Stream-Based Computing and Future Television

John A. Watlington and V. Michael Bove, Jr.
MIT Media Laboratory
Proc. 137th SMPTE Technical Conference, September 1995, pp. 69-79.

The computational demands of encoding and decoding motion-compensated transform representations of digital video are well-known, and even hard-wired solutions to single algorithms remain a design challenge. When interactivity or personalization are added, and when algorithms increase in complexity to include structured or object-based representations, not only do the requirements increase but so too does the need for computational flexibility.

It is often proposed to solve the computational problem in a flexible manner by using multiple identical general-purpose processors in parallel (a multiple-instruction, multiple-data, or MIMD approach). Such methods, though, may not achieve the needed number of operations per second without large numbers of processors; in that case communications bottlenecks can arise and programmers can find difficulty in efficiently parallelizing software. A less-well-known form of parallel computation, based on streams, is conceptually closer to to the ways in which people think about algorithms and seems to the authors to offer a more cost-effective, scalable, highly-integratable approach to flexible computing for video.

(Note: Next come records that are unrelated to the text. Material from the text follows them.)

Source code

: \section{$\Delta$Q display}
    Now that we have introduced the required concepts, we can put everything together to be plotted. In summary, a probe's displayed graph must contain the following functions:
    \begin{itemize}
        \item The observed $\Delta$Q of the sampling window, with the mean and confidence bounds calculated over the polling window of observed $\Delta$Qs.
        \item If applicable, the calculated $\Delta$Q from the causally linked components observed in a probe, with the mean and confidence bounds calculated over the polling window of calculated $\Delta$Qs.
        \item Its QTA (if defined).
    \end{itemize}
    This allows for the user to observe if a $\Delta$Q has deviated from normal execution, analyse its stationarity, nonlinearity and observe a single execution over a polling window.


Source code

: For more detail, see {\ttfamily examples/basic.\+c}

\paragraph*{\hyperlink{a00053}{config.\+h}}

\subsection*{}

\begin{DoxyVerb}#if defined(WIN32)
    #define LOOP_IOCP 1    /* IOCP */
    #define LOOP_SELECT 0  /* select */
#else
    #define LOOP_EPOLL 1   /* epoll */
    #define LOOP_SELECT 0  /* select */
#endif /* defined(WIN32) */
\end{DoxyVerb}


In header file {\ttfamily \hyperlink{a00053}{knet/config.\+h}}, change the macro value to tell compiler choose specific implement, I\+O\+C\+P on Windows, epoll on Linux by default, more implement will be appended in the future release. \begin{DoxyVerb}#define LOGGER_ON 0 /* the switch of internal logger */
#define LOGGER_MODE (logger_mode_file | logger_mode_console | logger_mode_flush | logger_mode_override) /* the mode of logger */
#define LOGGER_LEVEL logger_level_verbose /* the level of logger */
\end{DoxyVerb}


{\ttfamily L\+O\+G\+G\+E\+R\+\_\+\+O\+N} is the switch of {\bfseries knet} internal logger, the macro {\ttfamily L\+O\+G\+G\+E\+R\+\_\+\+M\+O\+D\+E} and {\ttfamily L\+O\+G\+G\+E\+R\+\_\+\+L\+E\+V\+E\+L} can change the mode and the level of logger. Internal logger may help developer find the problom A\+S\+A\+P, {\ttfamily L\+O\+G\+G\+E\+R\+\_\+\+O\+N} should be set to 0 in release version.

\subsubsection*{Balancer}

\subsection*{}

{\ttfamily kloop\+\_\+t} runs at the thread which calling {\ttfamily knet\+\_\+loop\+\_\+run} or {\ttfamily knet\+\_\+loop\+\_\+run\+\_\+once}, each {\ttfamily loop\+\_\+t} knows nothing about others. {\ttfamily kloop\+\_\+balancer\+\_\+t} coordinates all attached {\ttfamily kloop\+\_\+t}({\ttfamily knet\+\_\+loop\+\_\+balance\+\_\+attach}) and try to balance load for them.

In this paper, we explain the concept of stream-based processing, and describe why it is a good match to video data. Stream-based computing combined with automatic resource allocation can make the parallelization of the computation automatic at run-time, permitting scalable computing (the same software runs on differently-configured systems) and multitasking. Within this framework, we discuss our implementation of streams on Cheops, a compact data-flow digital video processor developed by the MIT Media Laboratory. We also discuss stream implementations on several other architectures, and how to apply the lessons learned to future programmable hardware for digital video processing.